安室奈美恵、海外とのシンクロや革新的なサウンド

今年、デビュー25周年を迎えた安室奈美恵。今回はそのサウンド面にフューチャーしてみたい。

結論を先に言えば、安室奈美恵のサウンドにはJ-POPの代名詞や小室ファミリーとしての側面と、小室プロデュースを離れて以降のR&BやHIP HOPに傾倒していったという側面の二つのイメージがあるが、実は一貫して、ブラックミュージックをベースにし、常に世界の最先端のサウンドを取り入れ続けてきたアーティストなのだ。

ユーロビートからTKサウンドへ

デビュー以降、『TRY ME 〜私を信じて〜』や『太陽のSEASON』など、ユーロビート路線の楽曲でヒット曲を生んでいた安室奈美恵は、1995年に現在も所属するavexにレコード会社を移籍。1995年10月25日にリリースされた『Body Feels EXIT』からは小室哲哉がプロデュースを手がけるようになる。

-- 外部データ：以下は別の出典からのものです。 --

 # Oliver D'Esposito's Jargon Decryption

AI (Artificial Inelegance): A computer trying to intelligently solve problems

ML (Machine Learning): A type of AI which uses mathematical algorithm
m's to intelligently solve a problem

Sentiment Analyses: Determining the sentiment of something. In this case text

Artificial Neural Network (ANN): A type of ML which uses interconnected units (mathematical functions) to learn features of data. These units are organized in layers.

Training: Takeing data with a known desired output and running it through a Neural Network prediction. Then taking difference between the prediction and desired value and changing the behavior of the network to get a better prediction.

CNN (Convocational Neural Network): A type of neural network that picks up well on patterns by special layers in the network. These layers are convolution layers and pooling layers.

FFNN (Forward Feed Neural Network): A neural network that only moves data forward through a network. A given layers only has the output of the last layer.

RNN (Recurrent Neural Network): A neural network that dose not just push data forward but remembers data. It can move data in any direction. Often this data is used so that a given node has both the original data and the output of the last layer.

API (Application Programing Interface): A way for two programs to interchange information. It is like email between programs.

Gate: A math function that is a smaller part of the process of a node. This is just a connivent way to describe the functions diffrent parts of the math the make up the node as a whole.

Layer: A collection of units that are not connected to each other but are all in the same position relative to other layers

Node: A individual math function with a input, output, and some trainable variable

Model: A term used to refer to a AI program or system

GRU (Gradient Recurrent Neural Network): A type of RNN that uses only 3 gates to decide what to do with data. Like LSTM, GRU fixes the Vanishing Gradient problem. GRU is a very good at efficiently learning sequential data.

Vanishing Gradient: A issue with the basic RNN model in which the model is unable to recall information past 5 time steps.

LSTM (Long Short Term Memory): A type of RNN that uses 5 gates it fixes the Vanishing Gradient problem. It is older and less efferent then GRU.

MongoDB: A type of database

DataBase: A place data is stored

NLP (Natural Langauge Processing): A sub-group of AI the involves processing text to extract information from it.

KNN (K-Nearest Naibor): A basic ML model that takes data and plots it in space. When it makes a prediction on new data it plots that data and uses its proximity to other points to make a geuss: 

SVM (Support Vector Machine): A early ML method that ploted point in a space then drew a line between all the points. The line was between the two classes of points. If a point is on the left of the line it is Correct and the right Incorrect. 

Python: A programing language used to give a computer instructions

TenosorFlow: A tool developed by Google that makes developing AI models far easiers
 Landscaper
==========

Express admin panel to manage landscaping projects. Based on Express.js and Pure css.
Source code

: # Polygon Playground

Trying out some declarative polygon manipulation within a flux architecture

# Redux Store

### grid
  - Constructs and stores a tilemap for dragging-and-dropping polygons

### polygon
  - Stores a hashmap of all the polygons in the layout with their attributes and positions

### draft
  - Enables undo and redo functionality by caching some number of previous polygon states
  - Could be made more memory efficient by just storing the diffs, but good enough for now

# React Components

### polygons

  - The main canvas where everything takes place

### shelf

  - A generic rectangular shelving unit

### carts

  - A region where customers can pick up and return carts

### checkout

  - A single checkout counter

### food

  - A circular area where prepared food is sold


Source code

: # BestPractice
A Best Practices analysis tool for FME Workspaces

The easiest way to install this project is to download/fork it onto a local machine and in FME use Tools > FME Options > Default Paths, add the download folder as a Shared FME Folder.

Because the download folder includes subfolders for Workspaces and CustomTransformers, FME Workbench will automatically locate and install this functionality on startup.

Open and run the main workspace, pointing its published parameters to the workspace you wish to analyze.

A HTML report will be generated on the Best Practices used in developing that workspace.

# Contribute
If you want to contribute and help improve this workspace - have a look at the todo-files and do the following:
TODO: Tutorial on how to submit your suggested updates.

そして、続けてリリースした『Chase the Chance』(12月4日リリース)で、自身初のオリコンランキング1位、さらにミリオンセラーを達成、『NHK紅白歌合戦』への初出場も果たし大ブレイクを迎える。

『Body Feels EXIT』、『Chase the Chance』の2曲は安室奈美恵の初期代表曲として定着しており、いわゆる歌って踊れる「カッコ可愛い」安室奈美恵を強く印象付けた。だが一方で、この頃は「小室ファミリー」という言葉に象徴されるように、小室哲哉が手がけた曲は飛ぶように売れ「TKサウンド」なるものが確立された時代でもあったが、その中でも安室奈美恵の楽曲はやや特異なものであった。印象的なドラミングや、ラップを歌唱の一部として取り込むなど、サウンド的には最先端のものだった。

『Don't wanna cry』を機に顕著になるブラックミュージックからの影響

その傾向が次の『Don't wanna cry』(1996年3月13日リリース)から明確に現れる。この曲は、前2作の速いテンポと激しいダンスとは違い、スローなテンポでグルーヴィーなサウンドで構成されており、R&Bの要素が強く打ち出されている。彼女のキャリアにとって重要な分岐点だったと言える。

続く『You're my sunshine』(1996年6月5日リリース)ではラップからのリズム転換、『SWEET 19 BLUES』(1996年7月22日リリースアルバム『SWEET 19 BLUES』収録)では歌詞にまでR&Bという言葉が現れるなどR&B要素を強めていき、初期安室奈美恵のキャリアは『a walk in the park』や『CAN YOU CELEBRATE?』『Dreaming I was dreaming』などの名曲へと続く。

TLCなどと同時代的に響きあう安室奈美恵

こうしたR&Bの要素は、アメリカのR&BグループTLCなどに影響を受けていると思われる。事実、シングル『SOMETHING 'BOUT THE KISS』やアルバム『break the rules』などは、TLCのプロデュースをつとめていたダラス・オースティンがプロデュースを担当。音楽シーンの流れを変えたと言われるTLCの2ndアルバム『クレイジーセクシークール』が1994年のリリースだったことを考えると、同時代の洋楽と安室奈美恵の楽曲がほぼシンクロしていることがわかる。ちなみに2017年の日本の音楽シーンを見ると、「洋楽」や「邦楽」といったタグ付けがほぼ無意味なほど両者はリンクし合っているが、実はその最初のアーティストが安室奈美恵だったのかもしれない。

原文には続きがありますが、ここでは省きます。